Pogue, Carolyn. SEASONS OF PEACE from The Living Peace Series. 2007. Building Connections Publishing Inc. Courtenay, BC, Canada.

“For peace and non-violence to prevail, we need to foster a Culture of Peace through Education.”
from the introduction.

Carolyn Pogue is a multitalented peace activist — poet, writer, visual artist and organizer (of Calgary women in Black, Seasons of Peace by Carolyn Pogue: Book review by Theresa Wolfwoodamong other things) but in recent years she has deliberately chosen to concentrate on children; she sees our young people as the real hope for changing the world.

Seasons of Peace is one of several books she has written directed at peace education for children. This is peace education in its fullest dimension. As Dr. Lois Wilson says in her introduction,
“Many years ago I learned from K.H. Ting, a Chinese friend, that the three words for peace in his language spell out the conditions which make peace possible. Translating the visual Chinese symbols literally, he explained that the word peace can mean “a roof over one“s head,” or rice in the mouth.” or “two hearts beating together in understanding and friendship.” Without social security, economic security and human reciprocity, there can be no peace.”

Pogue has integrated this rich definition of peace into this guide for teachers, community workers, parents or any interested peace activist. Throughout the year she illustrates people, organizations and causes from around the world which are appropriate for the time. For example in April she writes about Earth Day; in June on Aboriginal/Solidarity Day and in August about Hiroshima & Nagasaki.

Her action and presentation suggestions are well laid out and accessible. For June she recommends book displays, a visit to a local native centre or an invitation to a native to speak; talking about Pauline Johnson and her poetry; she includes a read aloud story about the Tree of Peace and actions for children on the concerns and information given.
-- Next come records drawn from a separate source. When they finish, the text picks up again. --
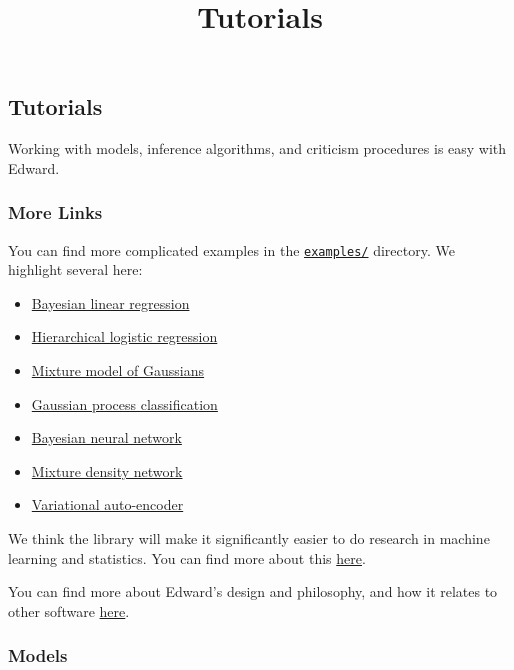 \title{Tutorials}

\subsection{Tutorials}
Working with models, inference algorithms, and criticism procedures is easy with
Edward.

\subsubsection{More Links}\label{more-links}

You can find more complicated examples in the
\href{https://github.com/blei-lab/edward/tree/master/examples}{\texttt{examples/}}
directory. We highlight several here:

\begin{itemize}
\tightlist
\item
  \href{https://github.com/blei-lab/edward/blob/master/examples/bayesian_linear_regression.py}{Bayesian
  linear regression}
\item
  \href{https://github.com/blei-lab/edward/blob/master/examples/hierarchical_logistic_regression.py}{Hierarchical
  logistic regression}
\item
  \href{https://github.com/blei-lab/edward/blob/master/examples/mixture_gaussian.py}{Mixture
  model of Gaussians}
\item
  \href{https://github.com/blei-lab/edward/blob/master/examples/gp_classification.py}{Gaussian
  process classification}
\item
  \href{https://github.com/blei-lab/edward/blob/master/examples/bayesian_nn.py}{Bayesian
  neural network}
\item
  \href{https://github.com/blei-lab/edward/blob/master/examples/mixture_density_network.py}{Mixture
  density network}
\item
  \href{https://github.com/blei-lab/edward/blob/master/examples/convolutional_vae.py}{Variational
  auto-encoder}
\end{itemize}

We think the library will make it significantly easier to do research in
machine learning and statistics. You can find more about this
\href{guide-research.md}{here}.

You can find more about Edward's design and philosophy, and how it
relates to other software \href{design.md}{here}.

\subsubsection{Models}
For August she does not only explain the use of the first atom bombs, but she draws children into the stories of children involved and the present actions of many activists, including Japanese mayors to ban nuclear weapons.

All her monthly topics are richly illustrated, have many references for more information and wonderful creative suggestions from planting seed to mask making for children to do.

In the appendices are sample letters, music and words to songs, puzzles, graphics, and for teachers, curriculum suggestions. Together with the monthly presentations they form an invaluable guide towards Pogue’s bold vision,

“Every day more of us are learning that the planet cannot sustain a culture of greed and violence, so we follow the new leaders and lead the followers on a new path that is daring, courageous, visionary, and practical. We are building a Culture of Peace.”

This is a unique and important collection of creativity and information on an important subject; peace in all its manifestations concerns us all; Pogue’s book should be in the hands of every teacher and activist who seeks to inspire and inform the next generation.